*WORK ITEM*:
Wherever a picture appears, skip it and retype the rest of the data exactly.

*PROVIDED ENTRIES*:

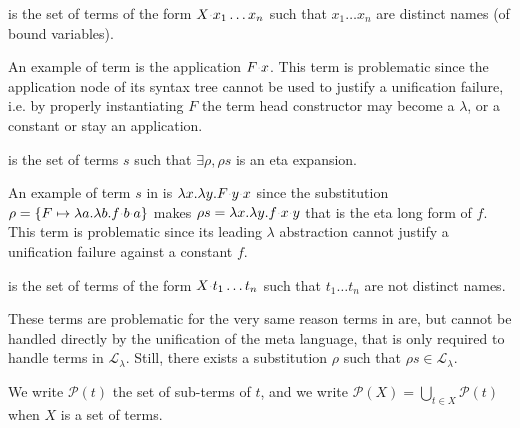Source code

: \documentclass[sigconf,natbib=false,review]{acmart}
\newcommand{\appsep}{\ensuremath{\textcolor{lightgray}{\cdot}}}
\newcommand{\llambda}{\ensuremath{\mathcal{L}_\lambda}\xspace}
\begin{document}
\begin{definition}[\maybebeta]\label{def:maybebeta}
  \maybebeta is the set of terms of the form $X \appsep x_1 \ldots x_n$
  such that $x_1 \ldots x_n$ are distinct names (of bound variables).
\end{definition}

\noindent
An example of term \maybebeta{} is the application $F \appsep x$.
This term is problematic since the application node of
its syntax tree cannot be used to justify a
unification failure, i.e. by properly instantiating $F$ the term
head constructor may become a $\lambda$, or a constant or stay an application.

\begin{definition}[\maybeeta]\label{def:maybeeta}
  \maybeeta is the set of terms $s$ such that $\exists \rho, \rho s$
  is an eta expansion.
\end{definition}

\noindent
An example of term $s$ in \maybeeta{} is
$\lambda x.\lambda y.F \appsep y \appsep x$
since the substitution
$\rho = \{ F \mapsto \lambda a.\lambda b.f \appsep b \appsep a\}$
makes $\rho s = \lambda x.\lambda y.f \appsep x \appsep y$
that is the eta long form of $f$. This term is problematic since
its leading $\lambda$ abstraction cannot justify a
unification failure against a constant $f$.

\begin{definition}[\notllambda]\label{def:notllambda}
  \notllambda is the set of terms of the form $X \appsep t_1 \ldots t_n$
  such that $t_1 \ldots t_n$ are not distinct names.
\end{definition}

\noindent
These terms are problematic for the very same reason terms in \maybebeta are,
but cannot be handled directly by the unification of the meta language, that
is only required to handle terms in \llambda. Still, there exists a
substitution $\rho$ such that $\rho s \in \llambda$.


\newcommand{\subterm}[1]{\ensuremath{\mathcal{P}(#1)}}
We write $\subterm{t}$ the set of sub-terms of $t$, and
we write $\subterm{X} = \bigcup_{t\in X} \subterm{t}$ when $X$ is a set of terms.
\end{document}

*EXERCISE RESULT*:
Source code

: \documentclass[sigconf,natbib=false,review]{acmart}
\newcommand{\appsep}{\ensuremath{\textcolor{lightgray}{\cdot}}}
\newcommand{\llambda}{\ensuremath{\mathcal{L}_\lambda}\xspace}
\begin{document}
\begin{definition}[\maybebeta]\label{def:maybebeta}
  \maybebeta is the set of terms of the form $X \appsep x_1 \ldots x_n$
  such that $x_1 \ldots x_n$ are distinct names (of bound variables).
\end{definition}

\noindent
An example of term \maybebeta{} is the application $F \appsep x$.
This term is problematic since the application node of
its syntax tree cannot be used to justify a
unification failure, i.e. by properly instantiating $F$ the term
head constructor may become a $\lambda$, or a constant or stay an application.

\begin{definition}[\maybeeta]\label{def:maybeeta}
  \maybeeta is the set of terms $s$ such that $\exists \rho, \rho s$
  is an eta expansion.
\end{definition}

\noindent
An example of term $s$ in \maybeeta{} is
$\lambda x.\lambda y.F \appsep y \appsep x$
since the substitution
$\rho = \{ F \mapsto \lambda a.\lambda b.f \appsep b \appsep a\}$
makes $\rho s = \lambda x.\lambda y.f \appsep x \appsep y$
that is the eta long form of $f$. This term is problematic since
its leading $\lambda$ abstraction cannot justify a
unification failure against a constant $f$.

\begin{definition}[\notllambda]\label{def:notllambda}
  \notllambda is the set of terms of the form $X \appsep t_1 \ldots t_n$
  such that $t_1 \ldots t_n$ are not distinct names.
\end{definition}

\noindent
These terms are problematic for the very same reason terms in \maybebeta are,
but cannot be handled directly by the unification of the meta language, that
is only required to handle terms in \llambda. Still, there exists a
substitution $\rho$ such that $\rho s \in \llambda$.


\newcommand{\subterm}[1]{\ensuremath{\mathcal{P}(#1)}}
We write $\subterm{t}$ the set of sub-terms of $t$, and
we write $\subterm{X} = \bigcup_{t\in X} \subterm{t}$ when $X$ is a set of terms.
\end{document}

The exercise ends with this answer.